Exercise requirements: Where the line containing "single list, right?" appears, end the copy there, keeping that line; start from the first line of the entries, copy exactly, and omit pictures.

Exercise data:

* * *

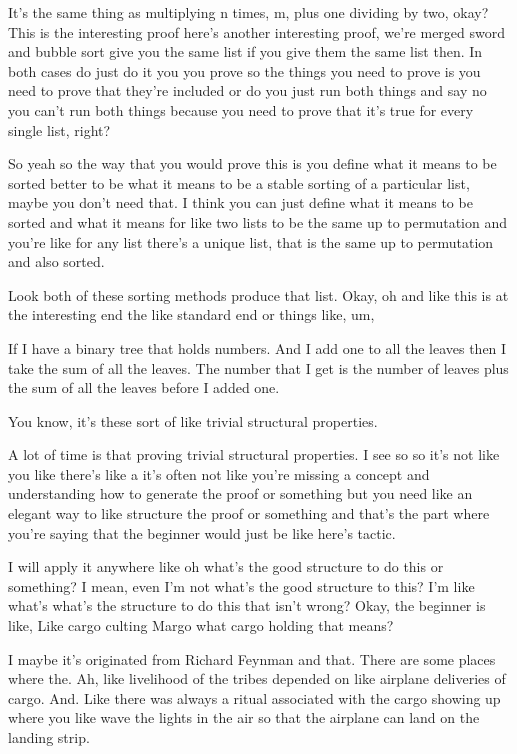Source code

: It's the same thing as multiplying n times, m, plus one dividing by two, okay? This is the interesting proof here's another interesting proof, we're merged sword and bubble sort give you the same list if you give them the same list then. In both cases do just do it you you prove so the things you need to prove is you need to prove that they're included or do you just run both things and say no you can't run both things because you need to prove that it's true for every single list, right? 

So yeah so the way that you would prove this is you define what it means to be sorted better to be what it means to be a stable sorting of a particular list, maybe you don't need that. I think you can just define what it means to be sorted and what it means for like two lists to be the same up to permutation and you're like for any list there's a unique list, that is the same up to permutation and also sorted. 

Look both of these sorting methods produce that list. Okay, oh and like this is at the interesting end the like standard end or things like, um, 

If I have a binary tree that holds numbers. And I add one to all the leaves then I take the sum of all the leaves. The number that I get is the number of leaves plus the sum of all the leaves before I added one. 

You know, it's these sort of like trivial structural properties. 

A lot of time is that proving trivial structural properties. I see so so it's not like you like there's like a it's often not like you're missing a concept and understanding how to generate the proof or something but you need like an elegant way to like structure the proof or something and that's the part where you're saying that the beginner would just be like here's tactic. 

I will apply it anywhere like oh what's the good structure to do this or something? I mean, even I'm not what's the good structure to this? I'm like what's what's the structure to do this that isn't wrong? Okay, the beginner is like, Like cargo culting Margo what cargo holding that means? 

I maybe it's originated from Richard Feynman and that. There are some places where the. Ah, like livelihood of the tribes depended on like airplane deliveries of cargo. And. Like there was always a ritual associated with the cargo showing up where you like wave the lights in the air so that the airplane can land on the landing strip.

* * *

Your solution:
Source code

: It's the same thing as multiplying n times, m, plus one dividing by two, okay? This is the interesting proof here's another interesting proof, we're merged sword and bubble sort give you the same list if you give them the same list then. In both cases do just do it you you prove so the things you need to prove is you need to prove that they're included or do you just run both things and say no you can't run both things because you need to prove that it's true for every single list, right? 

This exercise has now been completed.